04-19.05.17 - Rennes - France

Jean-François Karst, Planche contact

Exposition / Publication

Dans son rapport à la peinture, Jean-François Karst se réfère volontiers à une légende rapportée par Pline l’Ancien. Pour conserver la mémoire de son amant, Butadès de Sicyone aurait tracé les contours de son visage sur un mur, à l’aide de son ombre portée. Son père, potier, y appliqua ensuite de l’argile avant de faire durcir le relief avec le reste de ses poteries. Jean-François Karst se plait également à citer la découverte par l’égyptologue Auguste Mariette des deux sculptures du prince Rahotep et de son épouse Nofret en 1871, caractéristiques du naturalisme de la sculpture égyptienne du IIIe siècle avant JC. Enfouies dans une nécropole au sud du Caire, leurs yeux scintillèrent au contact de la lumière naturelle, provoquant une vague de terreur chez les ouvriers égyptiens les ayant découverts. À cette époque, il était notamment d’usage d’utiliser des pierres précieuses imitant parfaitement les yeux des défunts : quartz laiteux, iris en cristal de roche et pupille faite d’un cône d’ébène.

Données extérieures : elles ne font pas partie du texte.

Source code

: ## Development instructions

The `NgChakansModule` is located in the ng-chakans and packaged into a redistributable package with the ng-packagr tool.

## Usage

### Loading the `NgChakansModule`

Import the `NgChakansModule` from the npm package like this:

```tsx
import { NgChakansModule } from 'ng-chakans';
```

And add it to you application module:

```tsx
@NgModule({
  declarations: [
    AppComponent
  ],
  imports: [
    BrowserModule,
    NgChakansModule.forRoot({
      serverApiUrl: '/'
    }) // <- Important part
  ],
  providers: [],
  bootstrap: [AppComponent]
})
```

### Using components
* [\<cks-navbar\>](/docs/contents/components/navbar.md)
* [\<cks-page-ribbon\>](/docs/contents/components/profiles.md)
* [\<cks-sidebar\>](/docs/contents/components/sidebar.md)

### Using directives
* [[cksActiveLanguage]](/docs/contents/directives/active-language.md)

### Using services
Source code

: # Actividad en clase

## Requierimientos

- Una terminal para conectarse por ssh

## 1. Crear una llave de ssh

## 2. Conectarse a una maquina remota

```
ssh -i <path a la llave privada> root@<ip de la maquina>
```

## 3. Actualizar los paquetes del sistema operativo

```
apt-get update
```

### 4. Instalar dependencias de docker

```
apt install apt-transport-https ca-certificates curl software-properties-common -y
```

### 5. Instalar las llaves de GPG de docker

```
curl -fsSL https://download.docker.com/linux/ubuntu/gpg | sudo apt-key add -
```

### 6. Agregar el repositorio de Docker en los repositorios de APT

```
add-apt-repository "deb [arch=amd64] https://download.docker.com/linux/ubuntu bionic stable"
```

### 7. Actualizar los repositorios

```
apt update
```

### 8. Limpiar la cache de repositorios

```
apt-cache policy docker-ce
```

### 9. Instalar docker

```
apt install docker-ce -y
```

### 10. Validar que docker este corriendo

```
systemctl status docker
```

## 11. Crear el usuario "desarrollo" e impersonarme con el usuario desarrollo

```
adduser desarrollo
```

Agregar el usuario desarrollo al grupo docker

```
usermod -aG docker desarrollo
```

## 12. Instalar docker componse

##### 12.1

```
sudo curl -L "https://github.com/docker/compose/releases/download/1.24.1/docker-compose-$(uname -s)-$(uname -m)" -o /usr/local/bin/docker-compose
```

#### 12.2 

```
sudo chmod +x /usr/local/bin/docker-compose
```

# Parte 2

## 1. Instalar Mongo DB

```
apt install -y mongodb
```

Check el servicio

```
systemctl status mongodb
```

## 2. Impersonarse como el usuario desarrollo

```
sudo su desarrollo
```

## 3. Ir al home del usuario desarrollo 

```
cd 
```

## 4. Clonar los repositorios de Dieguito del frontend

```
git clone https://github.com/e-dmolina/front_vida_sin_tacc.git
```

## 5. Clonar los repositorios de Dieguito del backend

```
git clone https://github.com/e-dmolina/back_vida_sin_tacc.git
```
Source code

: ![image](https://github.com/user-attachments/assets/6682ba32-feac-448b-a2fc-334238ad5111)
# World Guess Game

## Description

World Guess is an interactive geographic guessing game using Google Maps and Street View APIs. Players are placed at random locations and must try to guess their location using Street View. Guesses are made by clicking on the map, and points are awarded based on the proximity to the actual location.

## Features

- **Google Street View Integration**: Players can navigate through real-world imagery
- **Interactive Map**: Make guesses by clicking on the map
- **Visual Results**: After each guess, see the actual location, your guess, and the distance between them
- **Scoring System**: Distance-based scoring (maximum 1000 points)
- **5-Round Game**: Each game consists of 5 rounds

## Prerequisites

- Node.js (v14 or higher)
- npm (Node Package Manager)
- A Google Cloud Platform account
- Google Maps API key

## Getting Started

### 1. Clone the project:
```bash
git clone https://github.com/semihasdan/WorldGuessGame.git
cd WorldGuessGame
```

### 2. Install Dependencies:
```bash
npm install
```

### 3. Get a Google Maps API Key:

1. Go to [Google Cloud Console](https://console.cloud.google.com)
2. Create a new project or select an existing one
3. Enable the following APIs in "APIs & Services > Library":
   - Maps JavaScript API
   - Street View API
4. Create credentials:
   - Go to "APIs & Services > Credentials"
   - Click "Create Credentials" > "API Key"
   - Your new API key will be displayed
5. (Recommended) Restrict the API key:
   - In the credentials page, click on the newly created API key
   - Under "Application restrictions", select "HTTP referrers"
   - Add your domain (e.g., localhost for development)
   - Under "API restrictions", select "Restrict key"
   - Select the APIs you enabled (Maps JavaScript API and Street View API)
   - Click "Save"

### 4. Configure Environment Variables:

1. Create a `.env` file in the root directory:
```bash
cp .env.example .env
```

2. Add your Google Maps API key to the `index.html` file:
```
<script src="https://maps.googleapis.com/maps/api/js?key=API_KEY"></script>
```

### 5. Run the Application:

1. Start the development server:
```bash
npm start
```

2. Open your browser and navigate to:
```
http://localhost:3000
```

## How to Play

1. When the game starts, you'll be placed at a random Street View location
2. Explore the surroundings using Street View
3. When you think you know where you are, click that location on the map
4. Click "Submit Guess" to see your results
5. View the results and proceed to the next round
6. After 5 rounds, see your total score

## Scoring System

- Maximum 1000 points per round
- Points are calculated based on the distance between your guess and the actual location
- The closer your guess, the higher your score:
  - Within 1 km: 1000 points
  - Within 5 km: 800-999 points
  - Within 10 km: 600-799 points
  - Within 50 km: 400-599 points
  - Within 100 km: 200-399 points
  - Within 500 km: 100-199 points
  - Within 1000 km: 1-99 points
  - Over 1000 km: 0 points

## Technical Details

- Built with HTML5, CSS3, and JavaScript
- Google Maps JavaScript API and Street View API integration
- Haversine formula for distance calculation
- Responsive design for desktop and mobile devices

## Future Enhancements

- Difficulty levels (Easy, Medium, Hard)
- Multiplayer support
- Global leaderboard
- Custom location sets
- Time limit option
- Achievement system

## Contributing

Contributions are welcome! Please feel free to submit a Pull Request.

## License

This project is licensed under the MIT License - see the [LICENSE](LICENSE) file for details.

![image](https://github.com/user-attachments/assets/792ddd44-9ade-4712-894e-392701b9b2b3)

                                                                

Ces deux références évoquent la propension de l’art, depuis sa création, à conserver une empreinte du réel, à « imiter » (mimèsis) mais aussi à se jouer de la propriété des matériaux. Le travail pictural de Jean-François Karst interroge précisément cette faculté à faire illusion, à travers la notion de faux-semblant. En 2003, il inaugure une série de peintures dont le sujet est la matérialité même de la peinture – entendue depuis près de deux siècles comme une toile tendue sur un châssis. Les peintures consistent, en apparence, en de simples châssis ayant subi des déformations. Il s’agit en vérité de l’empreinte de véritables châssis, reproduite à partir d’un moule en latex, enduite de peinture acrylique et déformée par une masse remplissage venant rigidifier l’ensemble. Afin de repousser les limites de la peinture, les techniques employées par l’artiste incluent tout aussi bien de la mousse polyuréthane, de la résine, du latex que de la peinture, soit autant de matériaux empruntés au domaine de la sculpture et du bas-relief.

 

Dans la continuité de ces recherches, Jean-François Karst a initié en 2016 une série de multiples, Planche contact, érigeant le relief de matériaux quotidiens en motifs : feuilles de métal froissées, OSB, polystyrène, enrobé, crépi, mosaïque, etc. Après en avoir moulé un détail, l’artiste matérialise picturalement leurs empreintes avant de transférer le résultat sur une planche de bois. Ces multiples modifient notre perception de la peinture, celle-ci s’offrant à voir dans une dimension haptique. À la question « pourquoi peins-tu ? », Jean-François Karst répondait en 2009 : « Parce que ce qu’on voit est souvent différent de ce qu’on croit voir et pour ce qui se passe dans ces moments-là. Pour la perception qui se développe à force d’y faire attention et pour les effets que ça procure. (…) Pour réactiver des sensations »*. Les multiples apparaissent en effet comme une invitation à reconsidérer ces textures qui nous abritent ou nous entourent, que nous foulons du pied quotidiennement ou encore celles que nous destinons parfois au rebut.

 

*Aude Launay et Jean-François Karst, entretien dans le cadre de l'exposition Une exposition de peinture, L’Atelier, Nantes, 2009.